To simplify, the SLA does not cover:
- Problems caused by natural disasters, war, terrorism, riots, government action.
- Problems with hardware or software not provided by Azure.
- Problems when all your network traffic is routed through a single Microsoft datacenter.
- Problems where you are running a configuration that is not recommended (for example an old version of .NET, use of discontinued service, etc.).
- Problems with preview services (meaning, services that are not GA or Generally Available).
- Problems caused by someone from your organization or someone that is connected to your organization (…shooting yourself in the foot; making a mistake). This also includes problems that are connected to poor security practices (for example, disabling MFA and giving everyone “Password123” as their password).
- Problems caused by using a service in a way it was not designed to be used and inconsistent with published guidance.
- Problems caused by user error.
- Problems caused by hitting quotas/thresholds. For example if you have a P10 Premium SSD (supports 100 MB/sec throughput) and are constantly running it at 100 MB/sec; you will likely experience problems as you are pushing the service to the limit.
- Problems associated with use of unsupported services. This could for example be if you are running a custom/unsupported operating system.

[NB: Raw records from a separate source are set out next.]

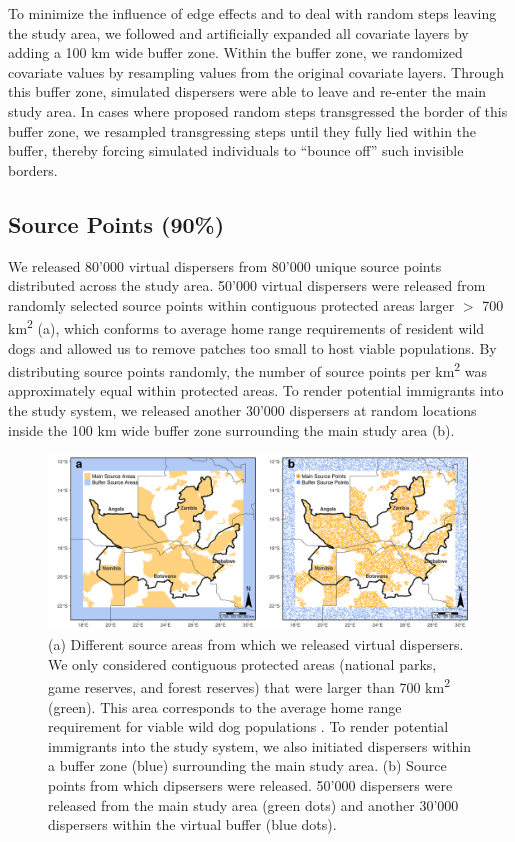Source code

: \documentclass[abstract=on,10pt,a4paper,bibliography=totocnumbered]{article}
\begin{document}
To minimize the influence of edge effects and to deal with random steps leaving
the study area, we followed \citep{Koen.2010} and artificially expanded all
covariate layers by adding a 100 km wide buffer zone. Within the buffer zone, we
randomized covariate values by resampling values from the original covariate
layers. Through this buffer zone, simulated dispersers were able to leave and
re-enter the main study area. In cases where proposed random steps transgressed
the border of this buffer zone, we resampled transgressing steps until they
fully lied within the buffer, thereby forcing simulated individuals to ``bounce
off'' such invisible borders.

\subsection{Source Points (90\%)}
We released 80'000 virtual dispersers from 80'000 unique source points
distributed across the study area. 50'000 virtual dispersers were released from
randomly selected source points within contiguous protected areas larger \(>\)
700 km\textsuperscript{2} (a), which conforms to average home
range requirements of resident wild dogs \citep{Pomilia.2015} and allowed us to
remove patches too small to host viable populations. By distributing source
points randomly, the number of source points per km\textsuperscript{2} was
approximately equal within protected areas. To render potential immigrants into
the study system, we released another 30'000 dispersers at random locations
inside the 100 km wide buffer zone surrounding the main study area
(b).

\begin{figure}[htbp]
  \begin{center}
    \includegraphics[width = \textwidth]{99_SourceAreas.png}
    \caption{(a) Different source areas from which we released virtual
    dispersers. We only considered contiguous protected areas (national parks,
    game reserves, and forest reserves) that were larger than 700
    km\textsuperscript{2} (green). This area corresponds to the average home
    range requirement for viable wild dog populations \citep{Pomilia.2015}. To
    render potential immigrants into the study system, we also initiated
    dispersers within a buffer zone (blue) surrounding the main study area. (b)
    Source points from which dipsersers were released. 50'000 dispersers were
    released from the main study area (green dots) and another 30'000 dispersers
    within the virtual buffer (blue dots).}
    \label{SourcePoints}
  \end{center}
\end{figure}
\end{document}

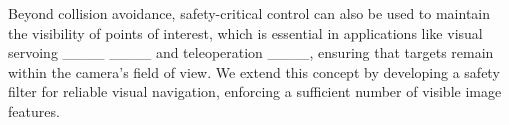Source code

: Beyond collision avoidance, safety-critical control can also be used to maintain the visibility of points of interest, which is essential in applications like visual servoing ____ ____ and teleoperation ____, ensuring that targets remain within the camera's field of view. We extend this concept by developing a safety filter for reliable visual navigation, enforcing a sufficient number of visible image features.





%
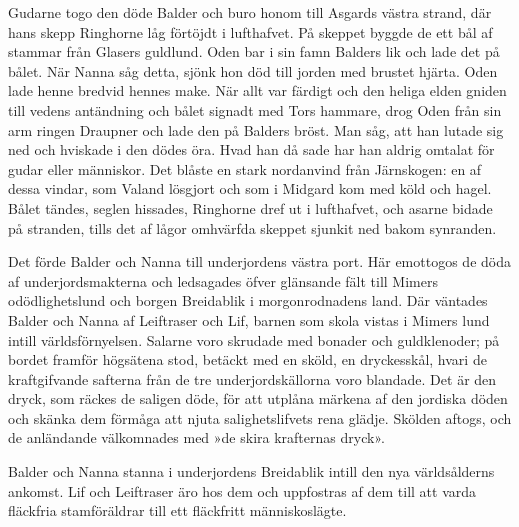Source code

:Gudarne togo den döde Balder och buro honom till Asgards västra strand,
där hans skepp Ringhorne låg förtöjdt i lufthafvet. På skeppet byggde de
ett bål af stammar från Glasers guldlund. Oden bar i sin famn Balders
lik och lade det på bålet. När Nanna såg detta, sjönk hon död till
jorden med brustet hjärta. Oden lade henne bredvid hennes make. När allt
var färdigt och den heliga elden gniden till vedens antändning och bålet
signadt med Tors hammare, drog Oden från sin arm ringen Draupner och
lade den på Balders bröst. Man såg, att han lutade sig ned och hviskade
i den dödes öra.
\protect\hypertarget{lb1625905.xhtmlux5cux23start89}{}{}\protect\hypertarget{lb1625905.xhtmlux5cux23start89-a}{}{}\protect\hypertarget{lb1625905.xhtmlux5cux23start89-b}{}{}\protect\hypertarget{lb1625905.xhtmlux5cux23start89-c}{}{}\protect\hypertarget{lb1625905.xhtmlux5cux23start89-d}{}{}
Hvad han då sade har han aldrig omtalat för gudar eller människor. Det
blåste en stark nordanvind från Järnskogen: en af dessa vindar, som
Valand lösgjort och som i Midgard kom med köld och hagel. Bålet tändes,
seglen hissades, Ringhorne dref ut i lufthafvet, och asarne bidade på
stranden, tills det af lågor omhvärfda skeppet sjunkit ned bakom
synranden.

Det förde Balder och Nanna till underjordens västra port. Här emottogos
de döda af underjordsmakterna och ledsagades öfver glänsande fält till
Mimers odödlighetslund och borgen Breidablik i morgonrodnadens land. Där
väntades Balder och Nanna af Leiftraser och Lif, barnen som skola vistas
i Mimers lund intill världsförnyelsen. Salarne voro skrudade med bonader
och guldklenoder; på bordet framför högsätena stod, betäckt med en
sköld, en dryckesskål, hvari de kraftgifvande safterna från de tre
underjordskällorna voro blandade. Det är den dryck, som räckes de
saligen döde, för att utplåna märkena af den jordiska döden och skänka
dem förmåga att njuta salighetslifvets rena glädje. Skölden aftogs, och
de anländande välkomnades med »de skira krafternas dryck».

Balder och Nanna stanna i underjordens Breidablik intill den nya
världsålderns ankomst. Lif och Leiftraser äro hos dem och uppfostras af
dem till att varda fläckfria stamföräldrar till ett fläckfritt
människoslägte.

- Problems associated with services that you have not paid for (if you don’t pay, you can’t get anything back!).
- Problems where the customer caused the downtime, through operations such as stop, start, resize, etc.
- Problems that occur when Azure needs to patch. You could experience downtime when your services are getting patched and Microsoft is not going to compensate you for that downtime. If this potential downtime is concerning, you can architect the solution in such a way that the application does not get impacted by patching.